Program outcome
By the end, you will be able to run an end-to-end security audit in an authorized environment, prioritize real risks, and deliver a professional report with a remediation plan and technical backing.
Learning objectives
- Define scope, rules of engagement, and success criteria without ambiguity.
- Build an attack-surface map and prioritize objectives.
- Run reconnaissance and enumeration without breaking the environment.
- Validate vulnerabilities in the lab and classify real impact.
- Write technical evidence with reproducible traceability.
- Present findings to technical teams and non-technical leadership.
High-level syllabus
- M1 - Pentest governance and operational legal framework.
- M2 - Reconnaissance, defensive OSINT, and surface mapping.
- M3 - Enumeration of services, applications, and configurations.
- M4 - Validation of web and infrastructure vulnerabilities.

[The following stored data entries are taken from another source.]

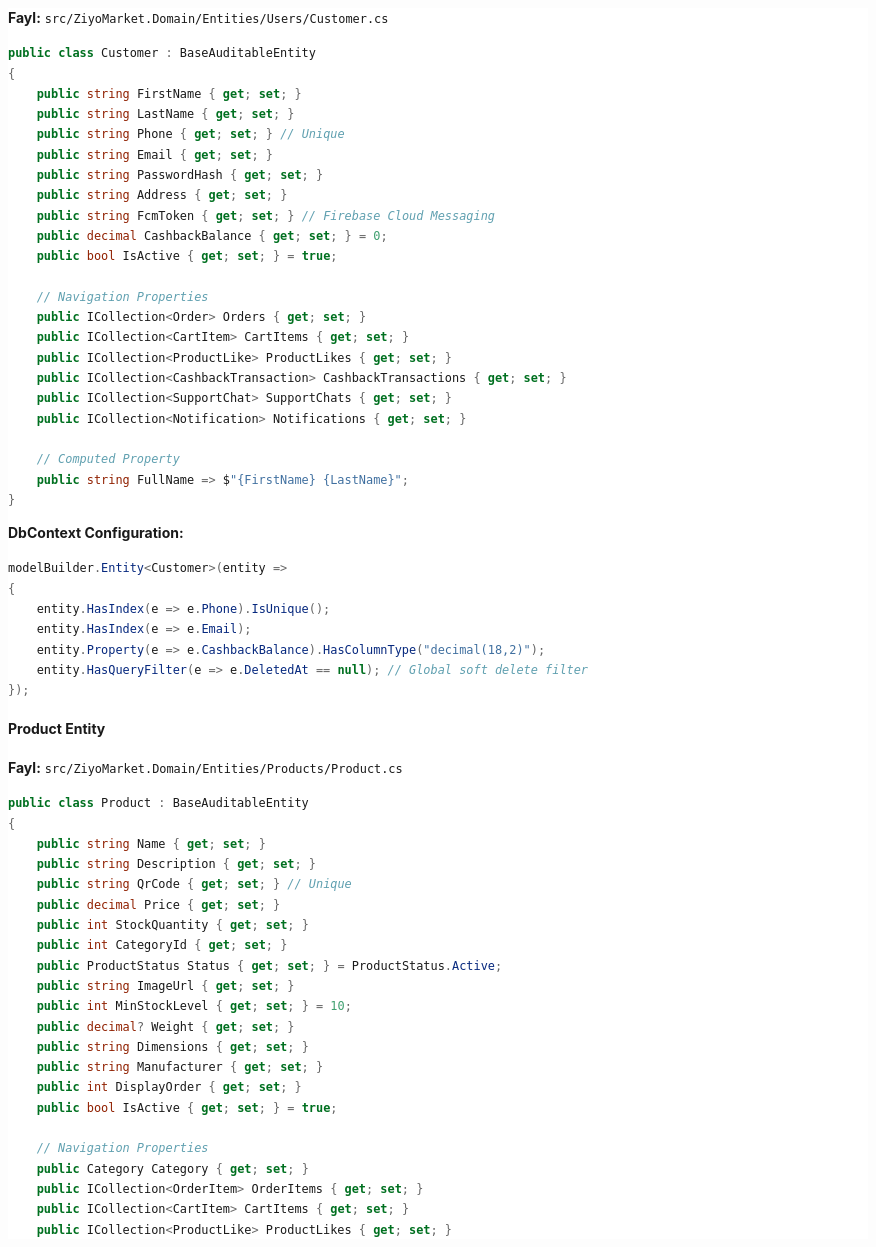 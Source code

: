 **Fayl:** `src/ZiyoMarket.Domain/Entities/Users/Customer.cs`

```csharp
public class Customer : BaseAuditableEntity
{
    public string FirstName { get; set; }
    public string LastName { get; set; }
    public string Phone { get; set; } // Unique
    public string Email { get; set; }
    public string PasswordHash { get; set; }
    public string Address { get; set; }
    public string FcmToken { get; set; } // Firebase Cloud Messaging
    public decimal CashbackBalance { get; set; } = 0;
    public bool IsActive { get; set; } = true;

    // Navigation Properties
    public ICollection<Order> Orders { get; set; }
    public ICollection<CartItem> CartItems { get; set; }
    public ICollection<ProductLike> ProductLikes { get; set; }
    public ICollection<CashbackTransaction> CashbackTransactions { get; set; }
    public ICollection<SupportChat> SupportChats { get; set; }
    public ICollection<Notification> Notifications { get; set; }

    // Computed Property
    public string FullName => $"{FirstName} {LastName}";
}
```

**DbContext Configuration:**
```csharp
modelBuilder.Entity<Customer>(entity =>
{
    entity.HasIndex(e => e.Phone).IsUnique();
    entity.HasIndex(e => e.Email);
    entity.Property(e => e.CashbackBalance).HasColumnType("decimal(18,2)");
    entity.HasQueryFilter(e => e.DeletedAt == null); // Global soft delete filter
});
```

#### Product Entity

**Fayl:** `src/ZiyoMarket.Domain/Entities/Products/Product.cs`

```csharp
public class Product : BaseAuditableEntity
{
    public string Name { get; set; }
    public string Description { get; set; }
    public string QrCode { get; set; } // Unique
    public decimal Price { get; set; }
    public int StockQuantity { get; set; }
    public int CategoryId { get; set; }
    public ProductStatus Status { get; set; } = ProductStatus.Active;
    public string ImageUrl { get; set; }
    public int MinStockLevel { get; set; } = 10;
    public decimal? Weight { get; set; }
    public string Dimensions { get; set; }
    public string Manufacturer { get; set; }
    public int DisplayOrder { get; set; }
    public bool IsActive { get; set; } = true;

    // Navigation Properties
    public Category Category { get; set; }
    public ICollection<OrderItem> OrderItems { get; set; }
    public ICollection<CartItem> CartItems { get; set; }
    public ICollection<ProductLike> ProductLikes { get; set; }
```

- M5 - Privilege escalation and ethical post-exploitation.
- M6 - Professional reporting and finding defense.
Included labs
- LAB-01: Lab preparation and security checklist.
- LAB-02: Guided reconnaissance on a fictional company.
- LAB-03: Enumeration of prioritized assets and ports.
- LAB-04: Validation of OWASP flaws in an isolated environment.
- LAB-05: Local escalation and evidence consolidation.
- LAB-06: Complete simulation with assessable final report.